§ How to complete this task
Go through the data below line by line. Give only the number of lines that contain "nytimes".

━━━━━━━━━━

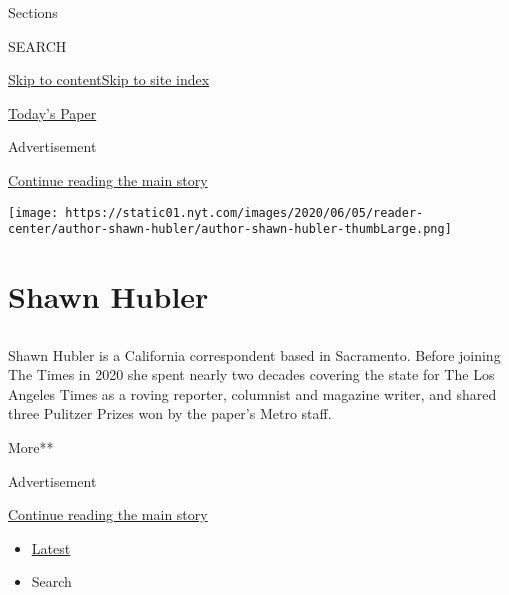 Sections

SEARCH

\protect\hyperlink{site-content}{Skip to
content}\protect\hyperlink{site-index}{Skip to site index}

\href{https://myaccount.nytimes.com/auth/login?response_type=cookie\&client_id=vi}{}

\href{https://www.nytimes.com/section/todayspaper}{Today's Paper}

Advertisement

\protect\hyperlink{after-top}{Continue reading the main story}

\texttt{[image: https://static01.nyt.com/images/2020/06/05/reader-center/author-shawn-hubler/author-shawn-hubler-thumbLarge.png]}

\hypertarget{shawn-hubler}{%
\section{Shawn Hubler}\label{shawn-hubler}}

\subsection{}

Shawn Hubler is a California correspondent based in Sacramento. Before
joining The Times in 2020 she spent nearly two decades covering the
state for The Los Angeles Times as a roving reporter, columnist and
magazine writer, and shared three Pulitzer Prizes won by the paper's
Metro staff.

More**

Advertisement

\protect\hyperlink{after-mid1}{Continue reading the main story}

\begin{itemize}
\tightlist
\item
  \protect\hyperlink{stream-panel}{Latest}
\item
  Search
\end{itemize}

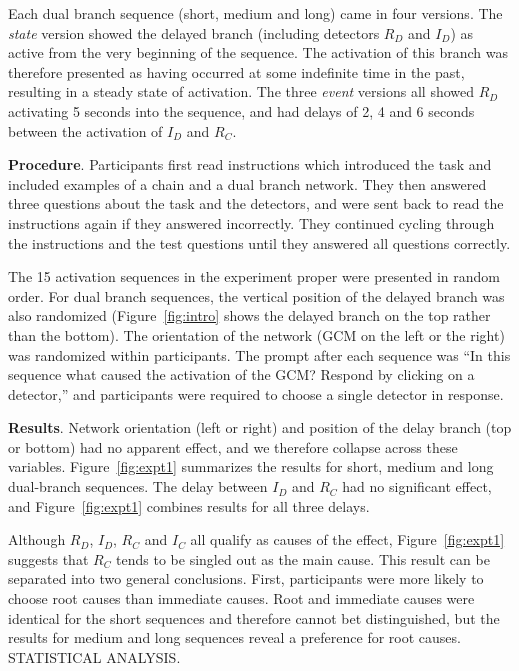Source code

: \documentclass[10pt,letterpaper]{article}
\newcommand{\ev}[2]{$#1_#2$}
\begin{document}
Each dual branch sequence (short, medium and long) came in four versions. The \emph{state} version showed the delayed branch (including detectors \ev{R}{D} and \ev{I}{D}) as active from the very beginning of the sequence. The activation of this branch was therefore presented as having occurred at some indefinite time in the past, resulting in a steady state of activation. The three \emph{event} versions all showed \ev{R}{D} activating 5 seconds into the sequence, and had delays of 2, 4 and 6 seconds between the activation of \ev{I}{D} and \ev{R}{C}.


\textbf{Procedure}. 
Participants first read instructions which introduced the task and included examples of a chain and a dual branch network. They then answered three questions about the task and the detectors, and were sent back to read the instructions again if they answered incorrectly. They continued cycling through the instructions and the test questions until they answered all questions correctly.

The 15 activation sequences in the experiment proper were presented in random order. For dual branch sequences, the vertical position of the delayed branch was also randomized (Figure~\ref{fig:intro} shows the delayed branch on the top rather than the bottom). The orientation of the network (GCM on the left or the right) was randomized within participants.  The prompt after each sequence was ``In this sequence what caused the activation of the GCM? Respond by clicking on a detector,'' and participants were required to choose a single detector in response. 

\textbf{Results}. 
Network orientation (left or right) and position of the delay branch (top or bottom) had no apparent effect, and we therefore collapse across these variables. Figure~\ref{fig:expt1} summarizes the results for short, medium and long dual-branch sequences. The delay between \ev{I}{D} and \ev{R}{C} had no significant effect, and Figure~\ref{fig:expt1} combines results for all three delays.  

Although \ev{R}{D}, \ev{I}{D}, \ev{R}{C} and \ev{I}{C} all qualify as causes of the effect, Figure~\ref{fig:expt1} suggests that \ev{R}{C} tends to be singled out as the main cause. This result can be separated into two general conclusions.  First,  participants were more likely to choose root causes than immediate causes. Root and immediate causes were identical for the short sequences and therefore cannot bet distinguished, but the results for medium and long sequences reveal a preference for root causes. STATISTICAL ANALYSIS. 
\end{document}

━━━━━━━━━━

§ Your response
2